The problem it addresses surfaced during one of the cases we took on for a survivor; there were two other victims who were related to her, one living and one dead (because they had been murdered). The court queried whether our client identifying herself could lead to the identification of her deceased step-sister. The Victorian Office of Public Prosecutions then put on record its view that the current law prohibiting identification of survivors applies equally to deceased victims.

Nobody had ever contemplated that possibility, in Victoria or anywhere else. The media has always assumed that it can openly publish the names of victims of rape-murders, such as Eurydice Dixon or Jill Meagher or Aiia Maasarwe. Obviously, they couldn’t give their permission.

The amending bill seeks to “clarify” the existing law for everyone’s benefit, by explicitly confirming that the prohibition on publication does apply to deceased victims. The government has told us that this is a temporary fix, subject to change. But, for now, it would mean victims who aren’t alive could not be identified without a court order.

The bill also says that the court must consider any evidence of what the victim would have wanted to happen, as well as the wishes of family members. This means that the process of obtaining an order would actually be more convoluted than what survivors are currently having to go through.

This is all wrong.
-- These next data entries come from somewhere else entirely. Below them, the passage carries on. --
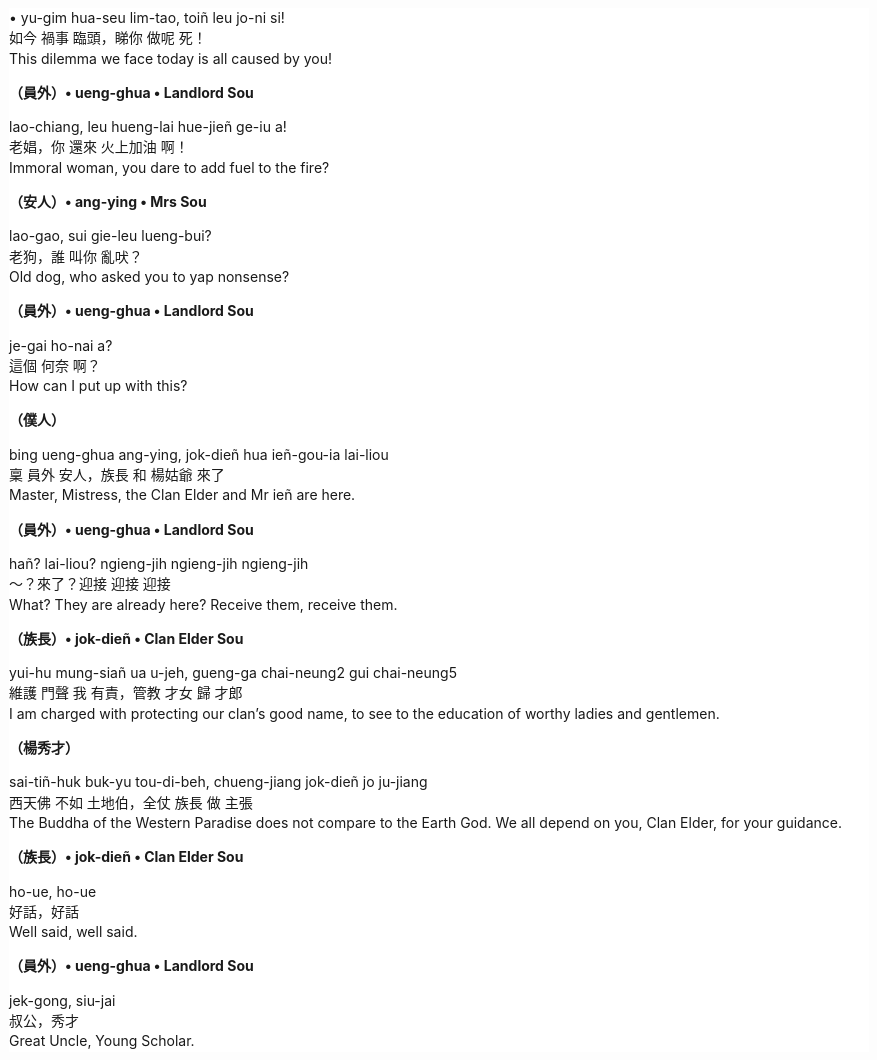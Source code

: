 • yu-gim hua-seu lim-tao, toiñ leu jo-ni si!<br/>
如今 禍事 臨頭，睇你 做呢 死！<br/>
This dilemma we face today is all caused by you!

**（員外）• ueng-ghua • Landlord Sou**

lao-chiang, leu hueng-lai hue-jieñ ge-iu a!<br/>
老娼，你 還來 火上加油 啊！<br/>
Immoral woman, you dare to add fuel to the fire?

**（安人）• ang-ying • Mrs Sou**

lao-gao, sui gie-leu lueng-bui?<br/>
老狗，誰 叫你 亂吠？<br/>
Old dog, who asked you to yap nonsense?

**（員外）• ueng-ghua • Landlord Sou**

je-gai ho-nai a?<br/>
這個 何奈 啊？<br/>
How can I put up with this?

**（僕人）**

bing ueng-ghua ang-ying, jok-dieñ hua ieñ-gou-ia lai-liou<br/>
稟 員外 安人，族長 和 楊姑爺 來了<br/>
Master, Mistress, the Clan Elder and Mr ieñ are here.

**（員外）• ueng-ghua • Landlord Sou**

hañ? lai-liou? ngieng-jih ngieng-jih ngieng-jih<br/>
～？來了？迎接 迎接 迎接<br/>
What? They are already here? Receive them, receive them.

**（族長）• jok-dieñ • Clan Elder Sou**

yui-hu mung-siañ ua u-jeh, gueng-ga chai-neung2 gui chai-neung5<br/>
維護 門聲 我 有責，管教 才女 歸 才郎<br/>
I am charged with protecting our clan’s good name, to see to the education of worthy ladies and gentlemen.

**（楊秀才）**

sai-tiñ-huk buk-yu tou-di-beh, chueng-jiang jok-dieñ jo ju-jiang<br/>
西天佛 不如 土地伯，全仗 族長 做 主張<br/>
The Buddha of the Western Paradise does not compare to the Earth God. We all depend on you, Clan Elder, for your guidance.

**（族長）• jok-dieñ • Clan Elder Sou**

ho-ue, ho-ue<br/>
好話，好話<br/>
Well said, well said.

**（員外）• ueng-ghua • Landlord Sou**

jek-gong, siu-jai<br/>
叔公，秀才<br/>
Great Uncle, Young Scholar.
At a practical level, it will cause mayhem. 

A total stripping of agency

The offence (it carries a four-month jail sentence or $8261 fine) applies to all fresh publications of the identities of deceased victims. As online publication of old media reports (or social media posts) occurs fresh every time someone opens that web page, the media faces having to take down thousands of pages of material to avoid contravention.

The second practical consequence is a blanket re-silencing. The third is that rape-murder victims will be able to be identified, not by name, but by reference only to the crime that killed them. The fourth is that family members who want their deceased relative remembered will have to convince a judge that it is in the public interest.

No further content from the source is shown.